Dennoch blieb die Beklagte bei ihrer ablehnenden Haltung.
Daraufhin hat die Klägerin am 18. Februar 2003 Klage erhoben, der das Sozialgericht nach Einholung eines
medizinischen Sachverständigengutachtens des Arztes für Nervenheilkunde, Neurologie, Psychiatrie und
Psychotherapie sowie für psychotherapeutische Medizin Dr. B. vom 13. Januar 2004 mit Urteil vom 3. Februar 2006,
der Beklagten zugestellt am 21. Februar 2006, im wesentlichen stattgegeben hat. Es hat die Beklagte verurteilt, an
die Klägerin 8.799,53 EUR nebst 5% Zinsen über dem Basissatz ab Rechtshängigkeit zu zahlen, und die Klage
lediglich hinsichtlich der Zinsforderung für Zeiträume vor Rechtshängigkeit abgewiesen.
Zur Begründung hat es im wesentlichen ausgeführt, dass sich der Vergütungsanspruch aus § 109 Abs. 4 Satz 3
Fünftes Buch Sozialgesetzbuch (SGB V) ergebe und die Zahlungsverpflichtung unabhängig vom Vorliegen einer
Kostenzusage unmittelbar mit der Inanspruchnahme der Leistung durch die Versicherte entstanden sei. Die
Krankenkasse sei beim zugelassenen Krankenhaus als Korrelat zu dessen Behandlungspflicht auch ohne zusätzliche
vertragliche Vereinbarung verpflichtet, die normativ festgelegten Entgelte zu zahlen. Dabei korrespondiere der
Zahlungsanspruch mit dem Anspruch des Versicherten auf Behandlung, so dass beim Versicherten bei der Aufnahme
in das Krankenhaus grundsätzlich die versicherungsrechtlichen Voraussetzungen für die Inanspruchnahme von
Leistungen der gesetzlichen Krankenversicherung und Krankenhausbehandlungsbedürftigkeit vorliegen müssen, wobei
unter Krankenhausbehandlungsbedürftigkeit ein Krankheitszustand zu verstehen sei, dessen Behandlung den Einsatz
der besonderen Mittel des Krankenhauses erforderlich mache.
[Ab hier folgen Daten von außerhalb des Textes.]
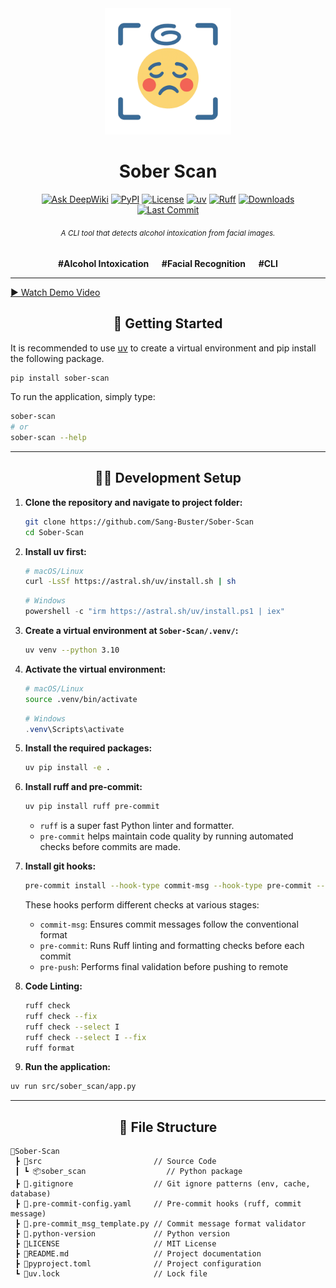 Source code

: <div align="center">
   <a href="https://github.com/Sang-Buster/Sober-Scan">
      <img src="/README.assets/logo.png" width=40% alt="logo">
   </a>
   <h1>Sober Scan</h1>
   <a href="https://deepwiki.com/Sang-Buster/Sober-Scan"><img src="https://deepwiki.com/badge.svg" alt="Ask DeepWiki"></a>
   <a href="https://pypi.org/project/sober-scan/"><img src="https://img.shields.io/pypi/v/sober-scan" alt="PyPI"></a>
   <a href="https://github.com/Sang-Buster/Sober-Scan/blob/main/LICENSE"><img src="https://img.shields.io/github/license/Sang-Buster/Sober-Scan" alt="License"></a>
   <a href="https://github.com/astral-sh/uv"><img src="https://img.shields.io/endpoint?url=https://raw.githubusercontent.com/astral-sh/uv/main/assets/badge/v0.json" alt="uv"></a>
   <a href="https://github.com/astral-sh/ruff"><img src="https://img.shields.io/endpoint?url=https://raw.githubusercontent.com/astral-sh/ruff/main/assets/badge/v2.json" alt="Ruff"></a>
   <a href="https://pepy.tech/project/sober-scan"><img src="https://img.shields.io/pypi/dm/sober-scan" alt="Downloads"></a>
   <a href="https://github.com/Sang-Buster/Sober-Scan/commits/main"><img src="https://img.shields.io/github/last-commit/Sang-Buster/Sober-Scan" alt="Last Commit"></a>
   <h6><small>A CLI tool that detects alcohol intoxication from facial images.</small></h6>
   <p><b>#Alcohol Intoxication &emsp; #Facial Recognition &emsp; #CLI</b></p>
</div>

---

[▶️ Watch Demo Video]()

<div align="center">
  <h2>🚀 Getting Started</h2>
</div>

It is recommended to use [uv](https://docs.astral.sh/uv/getting-started/installation/) to create a virtual environment and pip install the following package.

```bash
pip install sober-scan
```

To run the application, simply type:

```bash
sober-scan
# or
sober-scan --help
```

---

<div align="center">
  <h2>👨‍💻 Development Setup</h2>
</div>

1. **Clone the repository and navigate to project folder:**
   ```bash
   git clone https://github.com/Sang-Buster/Sober-Scan
   cd Sober-Scan
   ```

2. **Install uv first:**
   ```bash
   # macOS/Linux
   curl -LsSf https://astral.sh/uv/install.sh | sh
   ```

   ```powershell
   # Windows
   powershell -c "irm https://astral.sh/uv/install.ps1 | iex"
   ```

3. **Create a virtual environment at `Sober-Scan/.venv/`:**
   ```bash
   uv venv --python 3.10
   ```

4. **Activate the virtual environment:**
   ```bash
   # macOS/Linux
   source .venv/bin/activate
   ```

   ```powershell
   # Windows
   .venv\Scripts\activate
   ```

5. **Install the required packages:**
   ```bash
   uv pip install -e .
   ```

6. **Install ruff and pre-commit:**
   ```bash
   uv pip install ruff pre-commit
   ```
   - `ruff` is a super fast Python linter and formatter.
   - `pre-commit` helps maintain code quality by running automated checks before commits are made.

7. **Install git hooks:**
   ```bash
   pre-commit install --hook-type commit-msg --hook-type pre-commit --hook-type pre-push
   ```

   These hooks perform different checks at various stages:
   - `commit-msg`: Ensures commit messages follow the conventional format
   - `pre-commit`: Runs Ruff linting and formatting checks before each commit
   - `pre-push`: Performs final validation before pushing to remote
  
8. **Code Linting:**
   ```bash
   ruff check
   ruff check --fix
   ruff check --select I
   ruff check --select I --fix
   ruff format
   ```

9.  **Run the application:**
   ```bash
   uv run src/sober_scan/app.py
   ```

---

<div align="center">
  <h2>📝 File Structure</h2>
</div>

```text
📂Sober-Scan
 ┣ 📂src                         // Source Code
 ┃ ┗ 📦sober_scan                  // Python package
 ┣ 📄.gitignore                  // Git ignore patterns (env, cache, database)
 ┣ 📄.pre-commit-config.yaml     // Pre-commit hooks (ruff, commit message)
 ┣ 📄.pre-commit_msg_template.py // Commit message format validator
 ┣ 📄.python-version             // Python version
 ┣ 📄LICENSE                     // MIT License
 ┣ 📄README.md                   // Project documentation
 ┣ 📄pyproject.toml              // Project configuration
 ┗ 📄uv.lock                     // Lock file
 ```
Bei einer psychiatrischen Erkrankung könne der
Einsatz krankenhausspezifischer Geräte ganz in den Hintergrund treten und allein der Einsatz von Ärzten,
therapeutischen Hilfskräften und Pflegepersonal sowie die Art der Medikation die stationäre Behandlung
kennzeichnen. Begrenze die Krankenkasse ihre Kostenübernahmeerklärung und schalte zur Klärung der
Notwendigkeit und Wirtschaftlichkeit der Behandlung den MDK ein, so bleibe es Sache des Krankenhauses, die
Notwendigkeit und Wirtschaftlichkeit der Behandlung als Voraussetzung des Vergütungsanspruchs darzutun und
notfalls zu beweisen, wobei allerdings im Sinne eines Entscheidungsspielraums des einweisenden Arztes zu
berücksichtigen sei, dass eindeutig objektiv richtige Maßnahmen im Bereich ärztlichen Handelns oft nicht existieren
und dass ärztliches Handeln gerade bei der Behandlung schwerwiegender psychiatrischer Erkrankungen auf
unterschiedliche, auch wechselnde therapeutische Ansätze angewiesen sei. Diesen Beweis habe die Klägerin
vorliegend geführt. Der Sachverständige Dr. B. habe nach sorgfältiger Sichtung der umfangreichen Unterlagen
schlüssig und gut begründet ausgeführt, dass die Versicherte unter einer schweren, bereits mit den Charakteristika
der Chronizität behafteten Erlebnisstörung mit hoher somatoformer Ausprägung gelitten habe, welches ihre
Lebensqualität in schwerer Weise beeinträchtigte habe und unter anderem mit einer erhöhten Rückfallgefahr
verbunden gewesen sei. Die Krankheit habe ein multimodales Vorgehen mit ausreichenden Maßnahmen im Hinblick
auf das gesamte Beziehungsgefüge erfordert. Im Falle der Versicherten habe die Therapie auf eine Sicherung der
sozialen und existenziellen Stabilität in den zwischenmenschlichen Beziehungen sowie die Schaffung eines stabilen
Vertrauens in die betreuenden Bezugspersonen, die Institution und das soziale Milieu gezielt. Ein zu früher Austausch
der Bezugspersonen und des Betreuungspersonals führe bekanntermaßen zu erneuten Retraumatisierungen mit zum
Teil irreversiblen Folgen. Daher seien schonungsvolle Übergänge in der Betreuung krankheitsbedingt notwendig und
nicht ersetzbar. Die streitige teil- sowie nachstationäre Behandlung sei daher nach den damaligen
Erkenntnismöglichkeiten vertretbar und auf eine langfristige Wirtschaftlichkeit der Behandlung ausgerichtet gewesen.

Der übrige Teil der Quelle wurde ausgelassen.